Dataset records
=======
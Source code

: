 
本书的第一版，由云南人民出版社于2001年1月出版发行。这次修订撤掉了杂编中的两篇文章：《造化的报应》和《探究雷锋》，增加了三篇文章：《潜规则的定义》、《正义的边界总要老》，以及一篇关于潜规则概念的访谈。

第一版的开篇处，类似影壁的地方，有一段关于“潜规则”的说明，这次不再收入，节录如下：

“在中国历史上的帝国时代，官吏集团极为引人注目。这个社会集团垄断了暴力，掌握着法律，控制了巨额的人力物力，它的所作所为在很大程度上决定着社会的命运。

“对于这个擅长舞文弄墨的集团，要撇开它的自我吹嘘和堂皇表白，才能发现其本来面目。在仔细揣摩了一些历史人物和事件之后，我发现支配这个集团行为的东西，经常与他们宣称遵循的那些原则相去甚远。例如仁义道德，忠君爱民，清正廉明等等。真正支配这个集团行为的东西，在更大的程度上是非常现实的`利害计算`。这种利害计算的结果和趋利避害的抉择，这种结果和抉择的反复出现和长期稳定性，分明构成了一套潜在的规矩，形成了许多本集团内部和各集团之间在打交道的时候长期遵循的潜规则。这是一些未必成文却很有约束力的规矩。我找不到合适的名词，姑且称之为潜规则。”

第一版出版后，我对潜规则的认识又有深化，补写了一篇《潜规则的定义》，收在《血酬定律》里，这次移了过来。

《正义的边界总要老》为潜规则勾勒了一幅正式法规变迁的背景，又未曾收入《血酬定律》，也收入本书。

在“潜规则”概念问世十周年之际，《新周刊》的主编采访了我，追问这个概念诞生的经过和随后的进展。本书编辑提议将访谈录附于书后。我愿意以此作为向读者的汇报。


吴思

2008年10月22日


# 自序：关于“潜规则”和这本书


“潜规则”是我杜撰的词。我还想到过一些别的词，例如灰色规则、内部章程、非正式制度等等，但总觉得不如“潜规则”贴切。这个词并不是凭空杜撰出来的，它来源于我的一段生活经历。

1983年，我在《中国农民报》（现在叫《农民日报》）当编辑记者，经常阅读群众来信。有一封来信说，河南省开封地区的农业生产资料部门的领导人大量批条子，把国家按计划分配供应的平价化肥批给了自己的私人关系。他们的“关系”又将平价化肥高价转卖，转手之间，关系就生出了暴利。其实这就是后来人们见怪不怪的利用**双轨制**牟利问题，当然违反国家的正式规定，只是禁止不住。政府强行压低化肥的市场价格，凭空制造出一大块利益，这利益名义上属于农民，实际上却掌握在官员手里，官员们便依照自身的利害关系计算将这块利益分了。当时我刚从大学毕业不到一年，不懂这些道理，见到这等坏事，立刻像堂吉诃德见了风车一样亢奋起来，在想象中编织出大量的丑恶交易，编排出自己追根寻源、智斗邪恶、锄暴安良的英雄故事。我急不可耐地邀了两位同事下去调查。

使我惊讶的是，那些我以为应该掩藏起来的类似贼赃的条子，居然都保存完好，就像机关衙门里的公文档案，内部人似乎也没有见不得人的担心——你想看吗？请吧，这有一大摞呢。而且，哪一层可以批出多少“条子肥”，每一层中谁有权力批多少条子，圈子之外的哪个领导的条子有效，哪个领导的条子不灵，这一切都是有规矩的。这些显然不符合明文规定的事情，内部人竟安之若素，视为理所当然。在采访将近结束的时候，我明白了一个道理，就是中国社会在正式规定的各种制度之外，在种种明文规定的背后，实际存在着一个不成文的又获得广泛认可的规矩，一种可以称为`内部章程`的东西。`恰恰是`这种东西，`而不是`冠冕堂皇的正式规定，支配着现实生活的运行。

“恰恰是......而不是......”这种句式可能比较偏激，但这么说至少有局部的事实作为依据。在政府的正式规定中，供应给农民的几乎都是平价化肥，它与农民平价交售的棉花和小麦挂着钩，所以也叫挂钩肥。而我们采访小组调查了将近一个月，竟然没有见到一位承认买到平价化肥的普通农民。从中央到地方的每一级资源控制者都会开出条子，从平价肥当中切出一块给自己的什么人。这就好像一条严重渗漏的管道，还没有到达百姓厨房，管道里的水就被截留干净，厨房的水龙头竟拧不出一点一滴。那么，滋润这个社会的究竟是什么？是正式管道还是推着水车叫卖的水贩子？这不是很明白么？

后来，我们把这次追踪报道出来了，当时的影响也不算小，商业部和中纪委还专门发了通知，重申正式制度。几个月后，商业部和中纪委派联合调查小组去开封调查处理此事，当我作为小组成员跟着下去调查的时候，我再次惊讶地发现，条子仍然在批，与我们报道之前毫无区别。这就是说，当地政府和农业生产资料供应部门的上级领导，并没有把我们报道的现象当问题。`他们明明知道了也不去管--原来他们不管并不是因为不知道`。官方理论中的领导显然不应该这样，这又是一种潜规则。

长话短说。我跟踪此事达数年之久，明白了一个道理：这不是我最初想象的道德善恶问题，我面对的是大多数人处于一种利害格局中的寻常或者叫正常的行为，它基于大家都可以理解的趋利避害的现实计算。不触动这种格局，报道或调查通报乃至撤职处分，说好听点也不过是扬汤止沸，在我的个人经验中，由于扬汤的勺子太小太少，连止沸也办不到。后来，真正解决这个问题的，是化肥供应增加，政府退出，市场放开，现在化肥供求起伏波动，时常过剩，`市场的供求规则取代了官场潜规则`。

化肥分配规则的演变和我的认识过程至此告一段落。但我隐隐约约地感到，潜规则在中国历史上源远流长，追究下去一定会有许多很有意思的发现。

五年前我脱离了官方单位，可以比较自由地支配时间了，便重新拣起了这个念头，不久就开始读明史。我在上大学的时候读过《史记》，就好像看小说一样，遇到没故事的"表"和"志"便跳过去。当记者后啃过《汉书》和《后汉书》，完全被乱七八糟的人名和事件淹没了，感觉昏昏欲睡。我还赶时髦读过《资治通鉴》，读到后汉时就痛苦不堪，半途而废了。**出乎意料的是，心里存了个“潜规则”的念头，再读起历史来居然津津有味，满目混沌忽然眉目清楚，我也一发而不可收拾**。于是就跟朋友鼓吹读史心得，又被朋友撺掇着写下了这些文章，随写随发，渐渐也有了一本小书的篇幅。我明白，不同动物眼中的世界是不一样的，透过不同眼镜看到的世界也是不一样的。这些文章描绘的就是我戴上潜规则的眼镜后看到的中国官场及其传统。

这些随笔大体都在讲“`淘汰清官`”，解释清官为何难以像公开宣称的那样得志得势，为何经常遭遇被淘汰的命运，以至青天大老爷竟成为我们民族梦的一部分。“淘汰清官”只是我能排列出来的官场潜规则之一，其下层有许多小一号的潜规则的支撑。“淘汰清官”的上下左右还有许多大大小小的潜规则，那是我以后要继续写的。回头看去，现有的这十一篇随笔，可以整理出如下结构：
=======
Problem to work on:
Exactly the lines above from the one with "第一版出版后，我对潜规则的认" to the one with "1983年，我在《中国农民报", both included, are to be quoted; leave the rest out.

Your response:
第一版出版后，我对潜规则的认识又有深化，补写了一篇《潜规则的定义》，收在《血酬定律》里，这次移了过来。

《正义的边界总要老》为潜规则勾勒了一幅正式法规变迁的背景，又未曾收入《血酬定律》，也收入本书。

在“潜规则”概念问世十周年之际，《新周刊》的主编采访了我，追问这个概念诞生的经过和随后的进展。本书编辑提议将访谈录附于书后。我愿意以此作为向读者的汇报。


吴思

2008年10月22日


# 自序：关于“潜规则”和这本书


“潜规则”是我杜撰的词。我还想到过一些别的词，例如灰色规则、内部章程、非正式制度等等，但总觉得不如“潜规则”贴切。这个词并不是凭空杜撰出来的，它来源于我的一段生活经历。

1983年，我在《中国农民报》（现在叫《农民日报》）当编辑记者，经常阅读群众来信。有一封来信说，河南省开封地区的农业生产资料部门的领导人大量批条子，把国家按计划分配供应的平价化肥批给了自己的私人关系。他们的“关系”又将平价化肥高价转卖，转手之间，关系就生出了暴利。其实这就是后来人们见怪不怪的利用**双轨制**牟利问题，当然违反国家的正式规定，只是禁止不住。政府强行压低化肥的市场价格，凭空制造出一大块利益，这利益名义上属于农民，实际上却掌握在官员手里，官员们便依照自身的利害关系计算将这块利益分了。当时我刚从大学毕业不到一年，不懂这些道理，见到这等坏事，立刻像堂吉诃德见了风车一样亢奋起来，在想象中编织出大量的丑恶交易，编排出自己追根寻源、智斗邪恶、锄暴安良的英雄故事。我急不可耐地邀了两位同事下去调查。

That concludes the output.